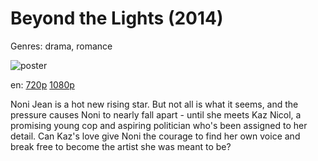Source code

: # Beyond the Lights (2014)

Genres: drama, romance

![poster](http://image.tmdb.org/t/p/w500/bSV6w2P27AKX0QI2g44fZYtJFiS.jpg)

en:
  [720p](magnet:?xt=urn:btih:9426dc3817a9932fbd6f8d53cc3998ab9b2af557&dn=Beyond+the+Lights+%282014%29+720p+BrRip+x264+-+YIFY&tr=udp%3A%2F%2Ftracker.openbittorrent.com%3A80%2Fannounce&tr=udp%3A%2F%2Fglotorrents.pw%3A6969%2Fannounce&tr=udp%3A%2F%2Ftracker.openbittorrent.com%3A80%2Fannounce&tr=udp%3A%2F%2Ftracker.opentrackr.org%3A1337%2Fannounce&tr=udp%3A%2F%2Fzer0day.to%3A1337%2Fannounce&tr=udp%3A%2F%2Ftracker.coppersurfer.tk%3A6969%2Fannounce)
  [1080p](magnet:?xt=urn:btih:6d217434fb5a87a1551524ddaff2e660f51fb070&dn=Beyond+the+Lights+%282014%29+1080p+BrRip+x264+-+YIFY&tr=udp%3A%2F%2Ftracker.openbittorrent.com%3A80%2Fannounce&tr=udp%3A%2F%2Fglotorrents.pw%3A6969%2Fannounce&tr=udp%3A%2F%2Ftracker.openbittorrent.com%3A80%2Fannounce&tr=udp%3A%2F%2Ftracker.opentrackr.org%3A1337%2Fannounce&tr=udp%3A%2F%2Fzer0day.to%3A1337%2Fannounce&tr=udp%3A%2F%2Ftracker.coppersurfer.tk%3A6969%2Fannounce)
  


Noni Jean is a hot new rising star. But not all is what it seems, and the pressure causes Noni to nearly fall apart - until she meets Kaz Nicol, a promising young cop and aspiring politician who's been assigned to her detail. Can Kaz's love give Noni the courage to find her own voice and break free to become the artist she was meant to be?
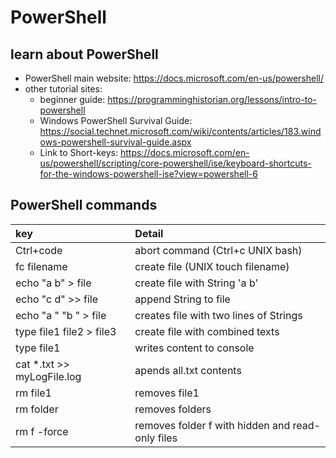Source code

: # PowerShell
## learn about PowerShell
* PowerShell main website: https://docs.microsoft.com/en-us/powershell/
* other tutorial sites:
  * beginner guide: https://programminghistorian.org/lessons/intro-to-powershell
  * Windows PowerShell Survival Guide: https://social.technet.microsoft.com/wiki/contents/articles/183.windows-powershell-survival-guide.aspx
  * Link to Short-keys: https://docs.microsoft.com/en-us/powershell/scripting/core-powershell/ise/keyboard-shortcuts-for-the-windows-powershell-ise?view=powershell-6

## PowerShell commands
| key           | Detail         |
| :------------ | :------------- |
| Ctrl+code     | abort command (Ctrl+c UNIX bash)   |
| fc filename   | create file (UNIX touch filename)  |
| echo "a b" > file  | create file with String 'a b'  |
| echo "c d" >> file  | append String to file         |
| echo "a " "b " > file | creates file with two lines of Strings  |
| type file1 file2 > file3  | create file with combined texts  |
| type file1    | writes content to console  |
| cat *.txt >> myLogFile.log | apends all.txt contents|
| rm file1      | removes file1             |
| rm folder     | removes folders           |
| rm f -force   | removes folder f with hidden and read-only files  |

----

Reproduce the data in full. Do not carry over any picture.

Source code

: # Beyond the Lights (2014)

Genres: drama, romance

![poster](http://image.tmdb.org/t/p/w500/bSV6w2P27AKX0QI2g44fZYtJFiS.jpg)

en:
  [720p](magnet:?xt=urn:btih:9426dc3817a9932fbd6f8d53cc3998ab9b2af557&dn=Beyond+the+Lights+%282014%29+720p+BrRip+x264+-+YIFY&tr=udp%3A%2F%2Ftracker.openbittorrent.com%3A80%2Fannounce&tr=udp%3A%2F%2Fglotorrents.pw%3A6969%2Fannounce&tr=udp%3A%2F%2Ftracker.openbittorrent.com%3A80%2Fannounce&tr=udp%3A%2F%2Ftracker.opentrackr.org%3A1337%2Fannounce&tr=udp%3A%2F%2Fzer0day.to%3A1337%2Fannounce&tr=udp%3A%2F%2Ftracker.coppersurfer.tk%3A6969%2Fannounce)
  [1080p](magnet:?xt=urn:btih:6d217434fb5a87a1551524ddaff2e660f51fb070&dn=Beyond+the+Lights+%282014%29+1080p+BrRip+x264+-+YIFY&tr=udp%3A%2F%2Ftracker.openbittorrent.com%3A80%2Fannounce&tr=udp%3A%2F%2Fglotorrents.pw%3A6969%2Fannounce&tr=udp%3A%2F%2Ftracker.openbittorrent.com%3A80%2Fannounce&tr=udp%3A%2F%2Ftracker.opentrackr.org%3A1337%2Fannounce&tr=udp%3A%2F%2Fzer0day.to%3A1337%2Fannounce&tr=udp%3A%2F%2Ftracker.coppersurfer.tk%3A6969%2Fannounce)
  


Noni Jean is a hot new rising star. But not all is what it seems, and the pressure causes Noni to nearly fall apart - until she meets Kaz Nicol, a promising young cop and aspiring politician who's been assigned to her detail. Can Kaz's love give Noni the courage to find her own voice and break free to become the artist she was meant to be?
Source code

: # PowerShell
## learn about PowerShell
* PowerShell main website: https://docs.microsoft.com/en-us/powershell/
* other tutorial sites:
  * beginner guide: https://programminghistorian.org/lessons/intro-to-powershell
  * Windows PowerShell Survival Guide: https://social.technet.microsoft.com/wiki/contents/articles/183.windows-powershell-survival-guide.aspx
  * Link to Short-keys: https://docs.microsoft.com/en-us/powershell/scripting/core-powershell/ise/keyboard-shortcuts-for-the-windows-powershell-ise?view=powershell-6

## PowerShell commands
| key           | Detail         |
| :------------ | :------------- |
| Ctrl+code     | abort command (Ctrl+c UNIX bash)   |
| fc filename   | create file (UNIX touch filename)  |
| echo "a b" > file  | create file with String 'a b'  |
| echo "c d" >> file  | append String to file         |
| echo "a " "b " > file | creates file with two lines of Strings  |
| type file1 file2 > file3  | create file with combined texts  |
| type file1    | writes content to console  |
| cat *.txt >> myLogFile.log | apends all.txt contents|
| rm file1      | removes file1             |
| rm folder     | removes folders           |
| rm f -force   | removes folder f with hidden and read-only files  |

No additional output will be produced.